First, is this correct?

Second, is there another way to approach it without using division? I need to calculate it in a non-prime modulo space so division isn't available. I really need a recurrence.


No, that expression isn’t correct. The correct expression is

$$\binom{N+M-1}{M-1}=\binom{N+M-1}N=\frac{(N+M-1)!}{N!(M-1)!}\;;$$

this formula is derived here. As André notes in the comments, this can be calculated without division, by using the identity

$$\binom{n}m=\binom{n-1}m+\binom{n-1}{m-1}$$

with the initial conditions $\binom{n}0=1$ for all integers $n\ge 0$ and $\binom0m=0$ for all integers $m>0$.

Added: To see why your reasoning doesn’t work, consider the case of $3$ balls and $2$ buckets, labelled $A$ and $B$. Suppose that we put the balls into the buckets one at a time; then the $2^3=8$ possibilities are $AAA,AAB,ABA,ABB,BAA,BAB,BBA$, and $BBB$. One of these puts $3$ balls in $A$ and none in $B$; $3$ of them put $2$ balls in $A$ and $1$ in $B$; $3$ of them put $1$ in $A$ and $2$ in $B$; and $1$ of them puts all $3$ balls in $B$. In other words, the number of permutations corresponding to each distribution of the unlabelled balls is not constant: it depends on the distribution.

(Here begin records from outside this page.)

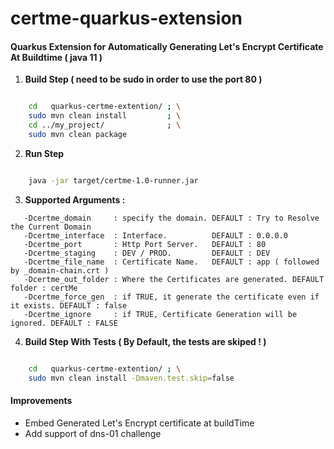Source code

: # certme-quarkus-extension

#### Quarkus Extension for Automatically Generating Let's Encrypt Certificate At Buildtime ( java 11 )

1. **Build Step ( need to be sudo in order to use the port 80 )**

```bash

    cd   quarkus-certme-extention/ ; \
    sudo mvn clean install         ; \
    cd ../my_project/              ; \
    sudo mvn clean package 
```
2. **Run Step**

```bash

    java -jar target/certme-1.0-runner.jar

```
3. **Supported Arguments :**

```
   -Dcertme_domain     : specify the domain. DEFAULT : Try to Resolve the Current Domain
   -Dcertme_interface  : Interface.          DEFAULT : 0.0.0.0
   -Dcertme_port       : Http Port Server.   DEFAULT : 80
   -Dcertme_staging    : DEV / PROD.         DEFAULT : DEV
   -Dcertme_file_name  : Certificate Name.   DEFAULT : app ( followed by _domain-chain.crt )
   -Dcertme_out_folder : Where the Certificates are generated. DEFAULT folder : certMe
   -Dcertme_force_gen  : if TRUE, it generate the certificate even if it exists. DEFAULT : false 
   -Dcertme_ignore     : if TRUE, Certificate Generation will be ignored. DEFAULT : FALSE
```

4. **Build Step With Tests ( By Default, the tests are skiped ! )**

```bash

    cd   quarkus-certme-extention/ ; \
    sudo mvn clean install -Dmaven.test.skip=false
```

#### Improvements
  - Embed Generated Let's Encrypt certificate at buildTime
  - Add support of dns-01 challenge
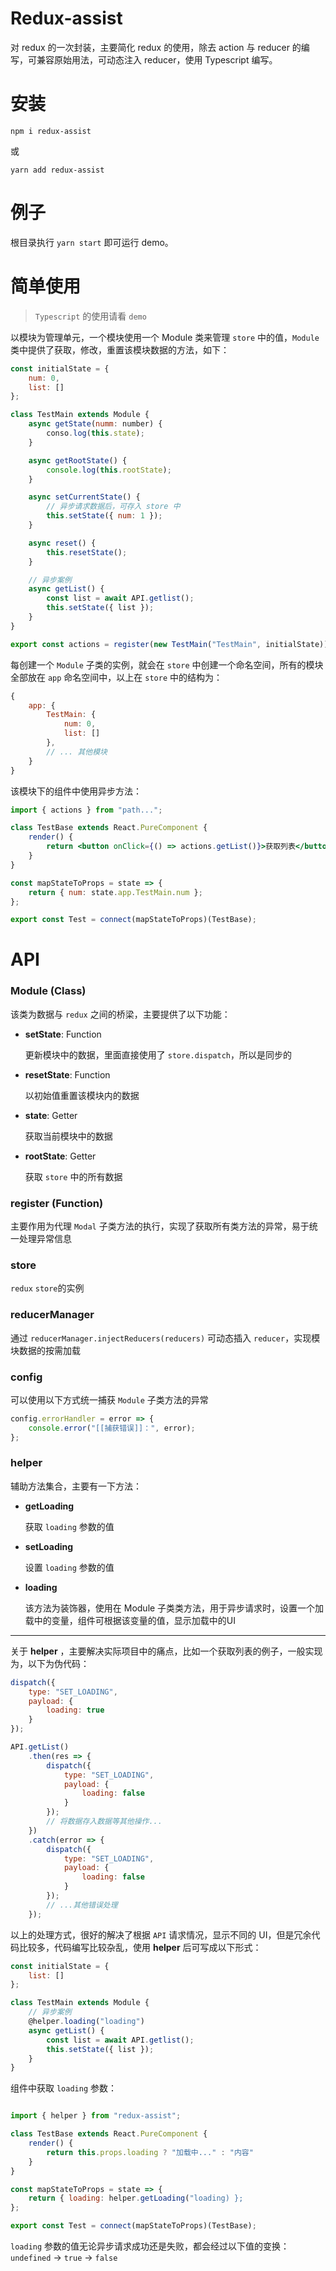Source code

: # Redux-assist

对 redux 的一次封装，主要简化 redux 的使用，除去 action 与 reducer 的编写，可兼容原始用法，可动态注入 reducer，使用 Typescript 编写。

# 安装

```
npm i redux-assist

```

或

```
yarn add redux-assist

```

# 例子

根目录执行 `yarn start` 即可运行 demo。

# 简单使用

> `Typescript` 的使用请看 `demo`

以模块为管理单元，一个模块使用一个 Module 类来管理 `store` 中的值，`Module` 类中提供了获取，修改，重置该模块数据的方法，如下：

```js
const initialState = {
    num: 0,
    list: []
};

class TestMain extends Module {
    async getState(numm: number) {
        conso.log(this.state);
    }

    async getRootState() {
        console.log(this.rootState);
    }

    async setCurrentState() {
        // 异步请求数据后，可存入 store 中
        this.setState({ num: 1 });
    }

    async reset() {
        this.resetState();
    }

    // 异步案例
    async getList() {
        const list = await API.getlist();
        this.setState({ list });
    }
}

export const actions = register(new TestMain("TestMain", initialState));
```

每创建一个 `Module` 子类的实例，就会在 `store` 中创建一个命名空间，所有的模块全部放在 `app` 命名空间中，以上在 `store` 中的结构为：

```js
{
	app: {
		TestMain: {
			num: 0,
			list: []
		},
		// ... 其他模块
	}
}

```

该模块下的组件中使用异步方法：

```jsx
import { actions } from "path...";

class TestBase extends React.PureComponent {
    render() {
        return <button onClick={() => actions.getList()}>获取列表</button>;
    }
}

const mapStateToProps = state => {
    return { num: state.app.TestMain.num };
};

export const Test = connect(mapStateToProps)(TestBase);
```

# API

### Module (Class)

该类为数据与 `redux` 之间的桥梁，主要提供了以下功能：

- 	**setState**: Function

	更新模块中的数据，里面直接使用了 `store.dispatch`，所以是同步的
    
-   **resetState**: Function

    以初始值重置该模块内的数据

-   **state**: Getter

  	获取当前模块中的数据

-   **rootState**: Getter

    获取 `store` 中的所有数据

### register (Function)

主要作用为代理 `Modal` 子类方法的执行，实现了获取所有类方法的异常，易于统一处理异常信息

### store

`redux` `store`的实例

### reducerManager

通过 `reducerManager.injectReducers(reducers)` 可动态插入 `reducer`，实现模块数据的按需加载

### config

可以使用以下方式统一捕获 `Module` 子类方法的异常

```js
config.errorHandler = error => {
    console.error("[[捕获错误]]：", error);
};
```

### helper

辅助方法集合，主要有一下方法：

-   **getLoading**

    获取 `loading` 参数的值

-   **setLoading**

    设置 `loading` 参数的值

-   **loading**

    该方法为装饰器，使用在 Module 子类类方法，用于异步请求时，设置一个加载中的变量，组件可根据该变量的值，显示加载中的UI

---

关于 **helper** ，主要解决实际项目中的痛点，比如一个获取列表的例子，一般实现为，以下为伪代码：

```js
dispatch({
    type: "SET_LOADING",
    payload: {
        loading: true
    }
});

API.getList()
    .then(res => {
        dispatch({
            type: "SET_LOADING",
            payload: {
                loading: false
            }
        });
        // 将数据存入数据等其他操作...
    })
    .catch(error => {
        dispatch({
            type: "SET_LOADING",
            payload: {
                loading: false
            }
        });
        // ...其他错误处理
    });
```

以上的处理方式，很好的解决了根据 `API` 请求情况，显示不同的 UI，但是冗余代码比较多，代码编写比较杂乱，使用 **helper** 后可写成以下形式：

```js
const initialState = {
    list: []
};

class TestMain extends Module {
    // 异步案例
    @helper.loading("loading")
    async getList() {
        const list = await API.getlist();
        this.setState({ list });
    }
}
```

组件中获取 `loading` 参数：

```js

import { helper } from "redux-assist";

class TestBase extends React.PureComponent {
    render() {
        return this.props.loading ? "加载中..." : "内容"
    }
}

const mapStateToProps = state => {
    return { loading: helper.getLoading("loading) };
};

export const Test = connect(mapStateToProps)(TestBase);

```

`loading` 参数的值无论异步请求成功还是失败，都会经过以下值的变换：`undefined` -> `true` -> `false`
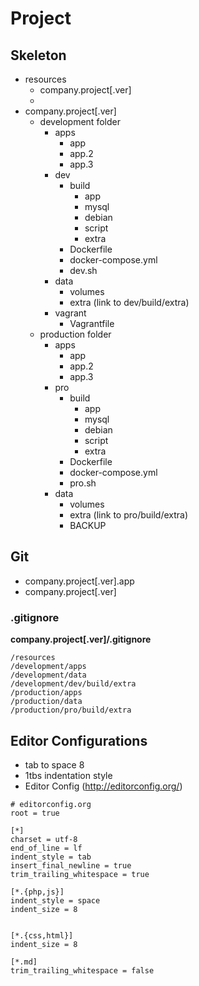 # Project

## Skeleton
* resources
  * company.project[.ver]
  *
* company.project[.ver]
  * development folder
    * apps
      * app
      * app.2
      * app.3
    * dev
      * build
        * app
        * mysql
        * debian
        * script
        * extra
      * Dockerfile
      * docker-compose.yml
      * dev.sh
    * data
      * volumes
      * extra (link to dev/build/extra)
    * vagrant
      * Vagrantfile
  * production folder
    * apps
      * app
      * app.2
      * app.3
    * pro
      * build
        * app
        * mysql
        * debian
        * script
        * extra
      * Dockerfile
      * docker-compose.yml
      * pro.sh
    * data
      * volumes
      * extra (link to pro/build/extra)
      * BACKUP

## Git

* company.project[.ver].app
* company.project[.ver]

### .gitignore

**company.project[.ver]/.gitignore**

```
/resources
/development/apps
/development/data
/development/dev/build/extra
/production/apps
/production/data
/production/pro/build/extra
```

## Editor Configurations

* tab to space 8
* 1tbs indentation style
* Editor Config (http://editorconfig.org/)

```
# editorconfig.org
root = true

[*]
charset = utf-8
end_of_line = lf
indent_style = tab
insert_final_newline = true
trim_trailing_whitespace = true

[*.{php,js}]
indent_style = space
indent_size = 8


[*.{css,html}]
indent_size = 8

[*.md]
trim_trailing_whitespace = false
```
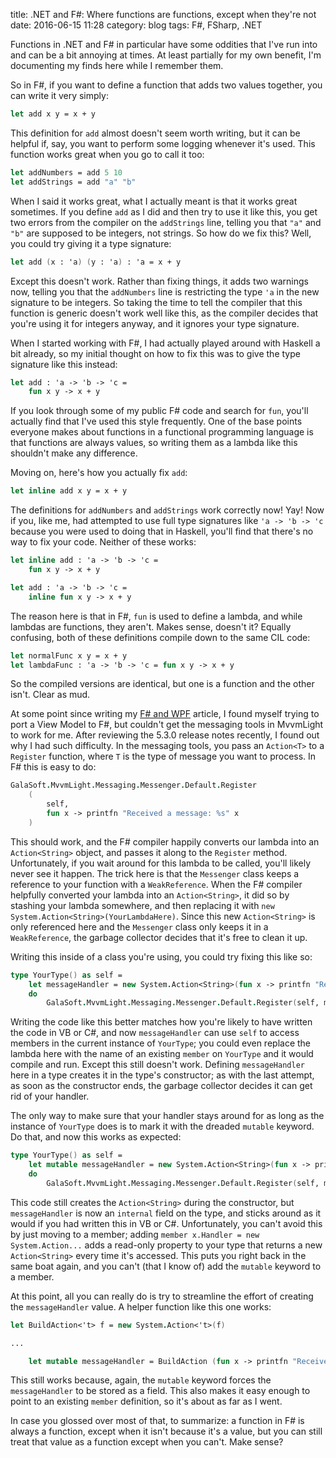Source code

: title: .NET and F#: Where functions are functions, except when they're not
date: 2016-06-15 11:28
category: blog
tags: F#, FSharp, .NET

Functions in .NET and F# in particular have some oddities that I've run into and
can be a bit annoying at times. At least partially for my own benefit, I'm
documenting my finds here while I remember them.

<!-- more -->

So in F#, if you want to define a function that adds two values together, you
can write it very simply:

```FSharp
let add x y = x + y
```

This definition for `add` almost doesn't seem worth writing, but it can be
helpful if, say, you want to perform some logging whenever it's used. This
function works great when you go to call it too:

```FSharp
let addNumbers = add 5 10
let addStrings = add "a" "b"
```

When I said it works great, what I actually meant is that it works great
sometimes. If you define `add` as I did and then try to use it like this, you
get two errors from the compiler on the `addStrings` line, telling you that
`"a"` and `"b"` are supposed to be integers, not strings. So how do we fix this?
Well, you could try giving it a type signature:

```FSharp
let add (x : 'a) (y : 'a) : 'a = x + y
```

Except this doesn't work. Rather than fixing things, it adds two warnings now,
telling you that the `addNumbers` line is restricting the type `'a` in the new
signature to be integers. So taking the time to tell the compiler that this
function is generic doesn't work well like this, as the compiler decides that
you're using it for integers anyway, and it ignores your type signature.

When I started working with F#, I had actually played around with Haskell a bit
already, so my initial thought on how to fix this was to give the type signature
like this instead:

```FSharp
let add : 'a -> 'b -> 'c =
    fun x y -> x + y
```

If you look through some of my public F# code and search for `fun`, you'll
actually find that I've used this style frequently. One of the base points
everyone makes about functions in a functional programming language is that
functions are always values, so writing them as a lambda like this shouldn't
make any difference.

Moving on, here's how you actually fix `add`:

```FSharp
let inline add x y = x + y
```

The definitions for `addNumbers` and `addStrings` work correctly now! Yay! Now
if you, like me, had attempted to use full type signatures like `'a -> 'b -> 'c`
because you were used to doing that in Haskell, you'll find that there's no way
to fix your code. Neither of these works:

```FSharp
let inline add : 'a -> 'b -> 'c =
    fun x y -> x + y

let add : 'a -> 'b -> 'c =
    inline fun x y -> x + y
```

The reason here is that in F#, `fun` is used to define a lambda, and while
lambdas are functions, they aren't. Makes sense, doesn't it? Equally confusing,
both of these definitions compile down to the same CIL code:

```FSharp
let normalFunc x y = x + y
let lambdaFunc : 'a -> 'b -> 'c = fun x y -> x + y
```

So the compiled versions are identical, but one is a function and the other
isn't. Clear as mud.

At some point since writing my [F# and WPF][fsharp-and-wpf] article, I found
myself trying to port a View Model to F#, but couldn't get the messaging tools
in MvvmLight to work for me. After reviewing the 5.3.0 release notes recently, I
found out why I had such difficulty. In the messaging tools, you pass an
`Action<T>` to a `Register` function, where `T` is the type of message you want
to process. In F# this is easy to do:

```FSharp
GalaSoft.MvvmLight.Messaging.Messenger.Default.Register
    (
        self,
        fun x -> printfn "Received a message: %s" x
    )
```

This should work, and the F# compiler happily converts our lambda into an
`Action<String>` object, and passes it along to the `Register` method.
Unfortunately, if you wait around for this lambda to be called, you'll likely
never see it happen. The trick here is that the `Messenger` class keeps a
reference to your function with a `WeakReference`. When the F# compiler
helpfully converted your lambda into an `Action<String>`, it did so by stashing
your lambda somewhere, and then replacing it with `new
System.Action<String>(YourLambdaHere)`. Since this new `Action<String>` is only
referenced here and the `Messenger` class only keeps it in a `WeakReference`,
the garbage collector decides that it's free to clean it up.

Writing this inside of a class you're using, you could try fixing this like so:

```FSharp
type YourType() as self =
    let messageHandler = new System.Action<String>(fun x -> printfn "Received a message: %s" x)
    do
        GalaSoft.MvvmLight.Messaging.Messenger.Default.Register(self, messageHandler)
```

Writing the code like this better matches how you're likely to have written the
code in VB or C#, and now `messageHandler` can use `self` to access members in
the current instance of `YourType`; you could even replace the lambda here with
the name of an existing `member` on `YourType` and it would compile and run.
Except this still doesn't work. Defining `messageHandler` here in a type creates
it in the type's constructor; as with the last attempt, as soon as the
constructor ends, the garbage collector decides it can get rid of your handler.

The only way to make sure that your handler stays around for as long as the
instance of `YourType` does is to mark it with the dreaded `mutable` keyword. Do
that, and now this works as expected:

```FSharp
type YourType() as self =
    let mutable messageHandler = new System.Action<String>(fun x -> printfn "Received a message: %s" x)
    do
        GalaSoft.MvvmLight.Messaging.Messenger.Default.Register(self, messageHandler)
```

This code still creates the `Action<String>` during the constructor, but
`messageHandler` is now an `internal` field on the type, and sticks around as it
would if you had written this in VB or C#. Unfortunately, you can't avoid this
by just moving to a member; adding `member x.Handler = new System.Action...`
adds a read-only property to your type that returns a new `Action<String>` every
time it's accessed. This puts you right back in the same boat again, and you
can't (that I know of) add the `mutable` keyword to a member.

At this point, all you can really do is try to streamline the effort of creating
the `messageHandler` value. A helper function like this one works:

```FSharp
let BuildAction<'t> f = new System.Action<'t>(f)

...

    let mutable messageHandler = BuildAction (fun x -> printfn "Received a message: %s" x)
```

This still works because, again, the `mutable` keyword forces the
`messageHandler` to be stored as a field. This also makes it easy enough to
point to an existing `member` definition, so it's about as far as I went.

In case you glossed over most of that, to summarize: a function in F# is always
a function, except when it isn't because it's a value, but you can still treat
that value as a function except when you can't. Make sense?

[fsharp-and-wpf]: {filename}2014-12-18-FSharp-and-WPF.md
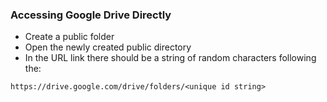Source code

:### Accessing Google Drive Directly

- Create a public folder
- Open the newly created public directory
- In the URL link there should be a string of random characters following the:
```
https://drive.google.com/drive/folders/<unique id string>
```
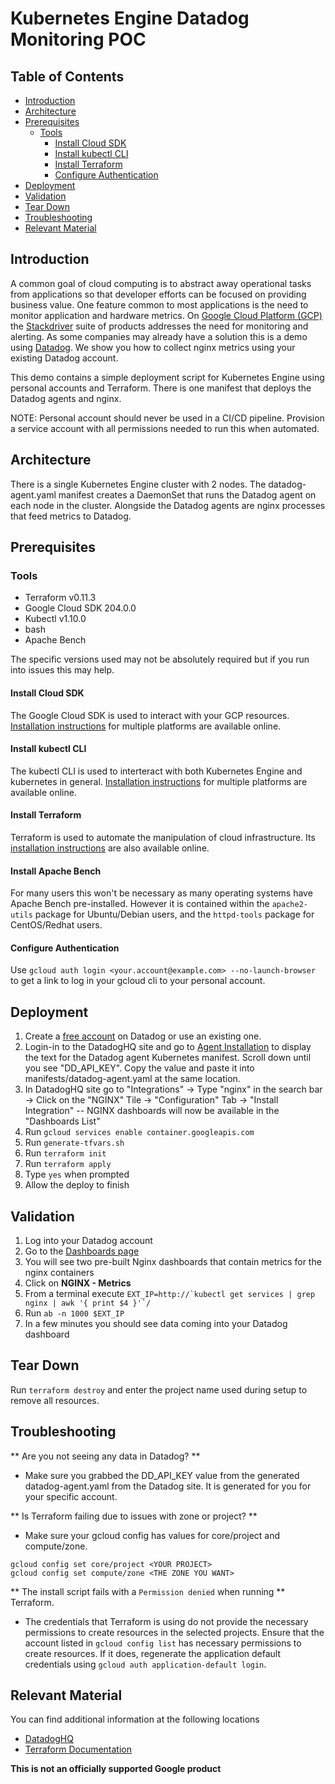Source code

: # Kubernetes Engine Datadog Monitoring POC

## Table of Contents

* [Introduction](#introduction)
* [Architecture](#architecture)
* [Prerequisites](#prerequisites)
  * [Tools](#tools)
    * [Install Cloud SDK](#install-cloud-sdk)
    * [Install kubectl CLI](#install-kubectl-cli)
    * [Install Terraform](#install-terraform)
    * [Configure Authentication](#configure-authentication)
* [Deployment](#deployment)
* [Validation](#validation)
* [Tear Down](#tear-down)
* [Troubleshooting](#troubleshooting)
* [Relevant Material](#relevant-material)


## Introduction
A common goal of cloud computing is to abstract away operational tasks from applications so that
developer efforts can be focused on providing business value. One feature common to most applications is the need to
monitor application and hardware metrics. On
[Google Cloud Platform (GCP)](https://cloud.google.com/) the [Stackdriver](https://cloud.google.com/stackdriver/) suite
of products addresses the need for monitoring and alerting. As some companies may already have a solution this is a
demo using [Datadog](https://www.datadoghq.com/). We show you how to collect nginx metrics using your existing Datadog account.


This demo contains a simple deployment script for Kubernetes Engine using personal accounts and Terraform. There is one manifest
that deploys the Datadog agents and nginx.

NOTE: Personal account should never be used in a CI/CD
pipeline. Provision a service account with all permissions needed to run this when automated.

## Architecture
There is a single Kubernetes Engine cluster with 2 nodes. The datadog-agent.yaml manifest creates a DaemonSet that runs the Datadog agent on
each node in the cluster. Alongside the Datadog agents are nginx processes that feed metrics to Datadog.

## Prerequisites
### Tools
* Terraform v0.11.3
* Google Cloud SDK 204.0.0
* Kubectl v1.10.0
* bash
* Apache Bench

The specific versions used may not be absolutely required but if you run into issues this may help.

#### Install Cloud SDK
The Google Cloud SDK is used to interact with your GCP resources.
[Installation instructions](https://cloud.google.com/sdk/downloads) for multiple platforms are available online.

#### Install kubectl CLI

The kubectl CLI is used to interteract with both Kubernetes Engine and kubernetes in general.
[Installation instructions](https://cloud.google.com/kubernetes-engine/docs/quickstart)
for multiple platforms are available online.

#### Install Terraform

Terraform is used to automate the manipulation of cloud infrastructure. Its
[installation instructions](https://www.terraform.io/intro/getting-started/install.html) are also available online.

#### Install Apache Bench

For many users this won't be necessary as many operating systems have Apache
Bench pre-installed. However it is contained within the `apache2-utils` package
for Ubuntu/Debian users, and the `httpd-tools` package for CentOS/Redhat users.

#### Configure Authentication

Use `gcloud auth login <your.account@example.com> --no-launch-browser` to get a link to log in your
gcloud cli to your personal account.

## Deployment
1. Create a [free account](https://www.datadoghq.com/pricing/) on Datadog or use an existing one.
1. Login-in to the DatadogHQ site and go to [Agent Installation](https://app.datadoghq.com/account/settings#agent/kubernetes) to display the text for the Datadog agent Kubernetes manifest. Scroll down until you see "DD_API_KEY". Copy the value and paste it into manifests/datadog-agent.yaml at the same location.
1. In DatadogHQ site go to "Integrations" -> Type "nginx" in the search bar -> Click on the "NGINX" Tile -> "Configuration" Tab -> "Install Integration" -- NGINX dashboards will now be available in the "Dashboards List"
1. Run `gcloud services enable container.googleapis.com`
1. Run `generate-tfvars.sh`
1. Run `terraform init`
1. Run `terraform apply`
1. Type `yes` when prompted
1. Allow the deploy to finish


## Validation
1. Log into your Datadog account
1. Go to the [Dashboards page](https://app.datadoghq.com/dashboard/lists)
1. You will see two pre-built Nginx dashboards that contain metrics for the nginx containers
1. Click on **NGINX - Metrics**
1. From a terminal execute ```EXT_IP=http://`kubectl get services | grep nginx | awk '{ print $4 }'`/```
1. Run ```ab -n 1000 $EXT_IP```
1. In a few minutes you should see data coming into your Datadog dashboard


## Tear Down
Run `terraform destroy` and enter the project name used during setup to remove all resources.


## Troubleshooting
** Are you not seeing any data in Datadog? **
 * Make sure you grabbed the DD_API_KEY value from the generated datadog-agent.yaml from the Datadog site. It is generated for you for your specific account.

** Is Terraform failing due to issues with zone or project? **
 * Make sure your gcloud config has values for core/project and compute/zone.
 ```
 gcloud config set core/project <YOUR PROJECT>
 gcloud config set compute/zone <THE ZONE YOU WANT>
 ```
** The install script fails with a `Permission denied` when running **
Terraform.
 * The credentials that Terraform is using do not provide the
necessary permissions to create resources in the selected projects. Ensure
that the account listed in `gcloud config list` has necessary permissions to
create resources. If it does, regenerate the application default credentials
using `gcloud auth application-default login`.

## Relevant Material
You can find additional information at the following locations
* [DatadogHQ](https://www.datadoghq.com)
* [Terraform Documentation](https://www.terraform.io/docs/providers/google/index.html)

**This is not an officially supported Google product**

Here the count of $2^3$ sequences counts two of the possible distributions correctly, but it overcounts the other two by a factor of $3$. And this variation only gets worse as the numbers of balls and buckets go up.


The Stars and Bars approach given in the answer by Brian M. Scott can be carried out without division. For example, Pascal's Identity $$\binom{n}{k}=\binom{n-1}{k-1}+\binom{n-1}{k}$$ can be used as a recurrence to calculate the required binomial coefficient. For large numbers, the procedure is unfortunately quite inefficient: simple operations, but too many of them.

There is a substantial literature about methods for computing binomial coefficients. For example, Granville gives a sophisticated method or computing binomial coefficents modulo a prime power.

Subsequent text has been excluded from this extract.